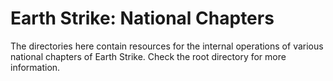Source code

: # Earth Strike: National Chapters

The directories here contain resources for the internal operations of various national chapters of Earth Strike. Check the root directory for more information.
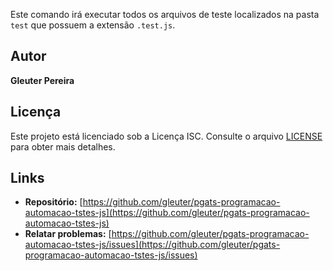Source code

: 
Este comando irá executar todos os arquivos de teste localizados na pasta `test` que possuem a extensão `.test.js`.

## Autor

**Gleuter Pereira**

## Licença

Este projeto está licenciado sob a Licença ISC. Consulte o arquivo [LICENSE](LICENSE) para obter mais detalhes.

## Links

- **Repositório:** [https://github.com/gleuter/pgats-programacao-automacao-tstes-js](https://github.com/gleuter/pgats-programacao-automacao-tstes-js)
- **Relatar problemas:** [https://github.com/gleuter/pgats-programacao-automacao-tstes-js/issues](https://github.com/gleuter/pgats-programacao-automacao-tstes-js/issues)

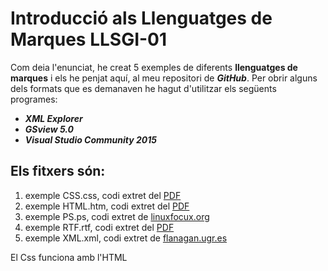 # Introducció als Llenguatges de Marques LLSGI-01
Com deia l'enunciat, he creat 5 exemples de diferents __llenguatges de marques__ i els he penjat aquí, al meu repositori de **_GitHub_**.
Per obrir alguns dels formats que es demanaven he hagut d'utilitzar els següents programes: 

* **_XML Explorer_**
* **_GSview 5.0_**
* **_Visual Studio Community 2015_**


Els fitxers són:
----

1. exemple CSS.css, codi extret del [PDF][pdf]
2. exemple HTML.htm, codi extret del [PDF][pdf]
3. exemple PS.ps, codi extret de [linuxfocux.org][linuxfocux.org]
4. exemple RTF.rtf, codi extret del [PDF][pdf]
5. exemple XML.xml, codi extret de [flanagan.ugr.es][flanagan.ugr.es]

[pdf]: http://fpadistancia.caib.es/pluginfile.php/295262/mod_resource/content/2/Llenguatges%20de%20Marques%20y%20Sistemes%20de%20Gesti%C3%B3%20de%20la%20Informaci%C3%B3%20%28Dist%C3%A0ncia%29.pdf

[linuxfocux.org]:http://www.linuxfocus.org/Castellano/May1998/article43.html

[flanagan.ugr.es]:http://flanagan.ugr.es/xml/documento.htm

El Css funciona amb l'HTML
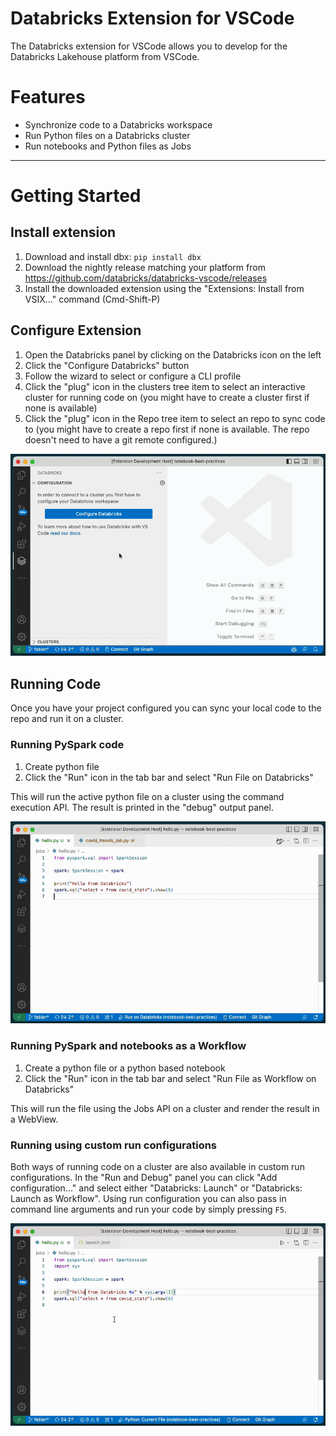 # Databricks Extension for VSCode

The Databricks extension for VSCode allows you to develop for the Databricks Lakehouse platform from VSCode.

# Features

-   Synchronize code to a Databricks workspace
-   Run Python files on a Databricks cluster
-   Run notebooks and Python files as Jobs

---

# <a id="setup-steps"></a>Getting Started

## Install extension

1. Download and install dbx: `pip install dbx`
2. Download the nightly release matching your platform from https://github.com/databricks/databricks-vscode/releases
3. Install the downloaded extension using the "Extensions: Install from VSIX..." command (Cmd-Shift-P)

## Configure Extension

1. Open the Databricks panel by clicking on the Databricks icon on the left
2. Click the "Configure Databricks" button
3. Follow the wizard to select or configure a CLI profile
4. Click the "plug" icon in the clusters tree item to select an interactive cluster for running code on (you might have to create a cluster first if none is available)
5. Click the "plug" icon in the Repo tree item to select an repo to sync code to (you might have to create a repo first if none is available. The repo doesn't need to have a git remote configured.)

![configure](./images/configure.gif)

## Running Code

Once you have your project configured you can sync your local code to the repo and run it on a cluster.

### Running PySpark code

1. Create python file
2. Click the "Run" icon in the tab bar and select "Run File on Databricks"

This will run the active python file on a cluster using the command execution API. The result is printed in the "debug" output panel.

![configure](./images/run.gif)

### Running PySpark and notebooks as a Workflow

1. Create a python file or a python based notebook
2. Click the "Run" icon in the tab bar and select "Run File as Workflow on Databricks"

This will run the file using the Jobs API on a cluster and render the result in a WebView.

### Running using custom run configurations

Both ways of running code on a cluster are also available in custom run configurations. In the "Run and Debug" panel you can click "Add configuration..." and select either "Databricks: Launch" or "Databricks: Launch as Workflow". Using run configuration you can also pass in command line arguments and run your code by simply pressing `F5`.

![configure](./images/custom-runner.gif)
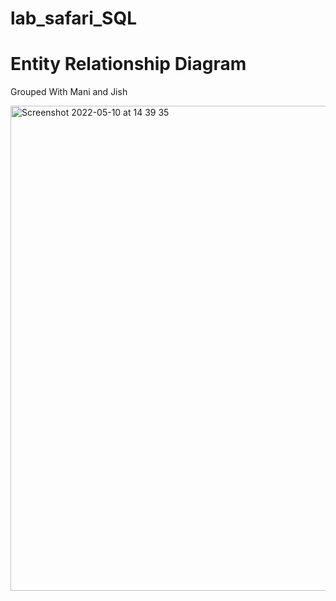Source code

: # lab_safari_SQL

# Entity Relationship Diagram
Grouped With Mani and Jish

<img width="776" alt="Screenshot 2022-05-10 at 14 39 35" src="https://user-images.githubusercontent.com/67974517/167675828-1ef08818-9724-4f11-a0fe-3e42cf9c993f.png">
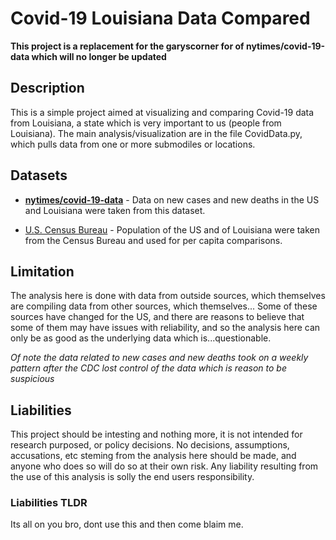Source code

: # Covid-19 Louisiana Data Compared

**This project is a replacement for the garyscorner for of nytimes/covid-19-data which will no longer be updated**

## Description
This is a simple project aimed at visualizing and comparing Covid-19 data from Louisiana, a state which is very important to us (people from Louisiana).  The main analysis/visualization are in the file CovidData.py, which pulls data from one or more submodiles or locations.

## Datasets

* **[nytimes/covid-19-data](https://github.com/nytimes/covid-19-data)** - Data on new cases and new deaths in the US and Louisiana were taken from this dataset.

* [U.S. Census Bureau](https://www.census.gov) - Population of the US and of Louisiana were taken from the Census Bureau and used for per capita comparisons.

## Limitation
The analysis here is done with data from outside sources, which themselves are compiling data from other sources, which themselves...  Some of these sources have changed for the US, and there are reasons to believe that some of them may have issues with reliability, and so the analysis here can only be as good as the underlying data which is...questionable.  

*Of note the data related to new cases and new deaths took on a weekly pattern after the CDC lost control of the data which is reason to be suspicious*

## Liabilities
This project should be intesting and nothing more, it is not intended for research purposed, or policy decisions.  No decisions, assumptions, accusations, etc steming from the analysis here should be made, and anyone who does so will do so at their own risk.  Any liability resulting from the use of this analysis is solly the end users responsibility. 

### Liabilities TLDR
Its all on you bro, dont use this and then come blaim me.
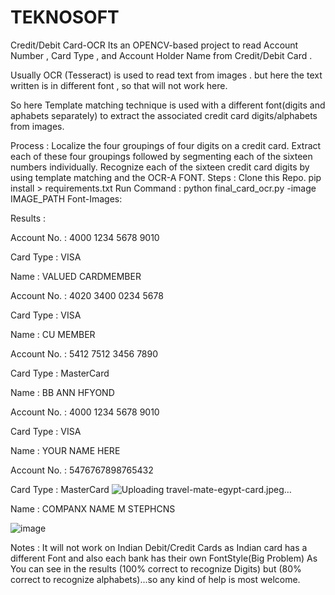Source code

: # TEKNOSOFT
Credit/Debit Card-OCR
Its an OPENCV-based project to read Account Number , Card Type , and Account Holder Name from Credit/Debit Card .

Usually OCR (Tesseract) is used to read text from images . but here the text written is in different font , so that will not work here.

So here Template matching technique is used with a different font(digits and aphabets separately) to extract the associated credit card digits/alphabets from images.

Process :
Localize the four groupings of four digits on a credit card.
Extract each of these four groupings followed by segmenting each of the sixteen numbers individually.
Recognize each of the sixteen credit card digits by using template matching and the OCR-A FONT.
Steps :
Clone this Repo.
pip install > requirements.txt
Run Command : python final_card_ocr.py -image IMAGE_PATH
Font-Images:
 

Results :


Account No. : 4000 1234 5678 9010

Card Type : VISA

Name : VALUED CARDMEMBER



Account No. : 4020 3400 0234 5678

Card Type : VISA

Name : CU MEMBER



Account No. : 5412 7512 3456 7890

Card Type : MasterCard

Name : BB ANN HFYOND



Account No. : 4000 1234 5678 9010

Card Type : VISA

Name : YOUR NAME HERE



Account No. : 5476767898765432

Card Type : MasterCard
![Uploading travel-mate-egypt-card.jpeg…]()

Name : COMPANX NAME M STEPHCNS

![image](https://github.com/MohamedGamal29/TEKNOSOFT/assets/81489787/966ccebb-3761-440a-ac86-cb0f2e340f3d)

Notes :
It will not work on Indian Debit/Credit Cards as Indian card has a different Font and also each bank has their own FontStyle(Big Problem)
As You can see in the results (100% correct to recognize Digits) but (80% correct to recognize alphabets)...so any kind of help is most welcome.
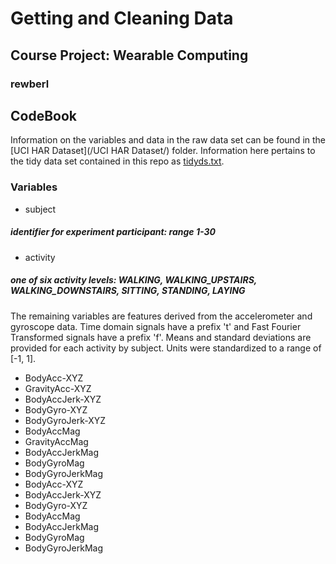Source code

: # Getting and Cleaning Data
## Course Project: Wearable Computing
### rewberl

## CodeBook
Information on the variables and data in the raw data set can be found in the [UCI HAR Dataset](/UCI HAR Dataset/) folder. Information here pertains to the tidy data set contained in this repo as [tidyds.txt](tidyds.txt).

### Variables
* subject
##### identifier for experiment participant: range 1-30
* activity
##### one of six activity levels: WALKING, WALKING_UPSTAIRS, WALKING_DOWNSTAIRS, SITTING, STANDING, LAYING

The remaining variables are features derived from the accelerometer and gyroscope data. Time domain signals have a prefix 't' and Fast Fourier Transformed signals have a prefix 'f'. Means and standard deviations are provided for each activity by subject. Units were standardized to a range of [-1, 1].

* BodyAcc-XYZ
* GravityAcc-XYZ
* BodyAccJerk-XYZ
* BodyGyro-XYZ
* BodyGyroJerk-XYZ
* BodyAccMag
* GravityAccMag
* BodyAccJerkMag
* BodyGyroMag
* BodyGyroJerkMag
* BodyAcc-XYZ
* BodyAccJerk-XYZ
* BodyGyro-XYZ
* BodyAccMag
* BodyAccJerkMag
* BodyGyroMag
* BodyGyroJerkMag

▶ [Problem to work on]: Your copy should hold the lines from the one with "# Databricks Extension for VSCode" up to and including the one with "1. Open the", exactly as in the data above, and no pictures.

▶ [Expected answer]:
 # Databricks Extension for VSCode

The Databricks extension for VSCode allows you to develop for the Databricks Lakehouse platform from VSCode.

# Features

-   Synchronize code to a Databricks workspace
-   Run Python files on a Databricks cluster
-   Run notebooks and Python files as Jobs

---

# <a id="setup-steps"></a>Getting Started

## Install extension

1. Download and install dbx: `pip install dbx`
2. Download the nightly release matching your platform from https://github.com/databricks/databricks-vscode/releases
3. Install the downloaded extension using the "Extensions: Install from VSIX..." command (Cmd-Shift-P)

## Configure Extension

1. Open the Databricks panel by clicking on the Databricks icon on the left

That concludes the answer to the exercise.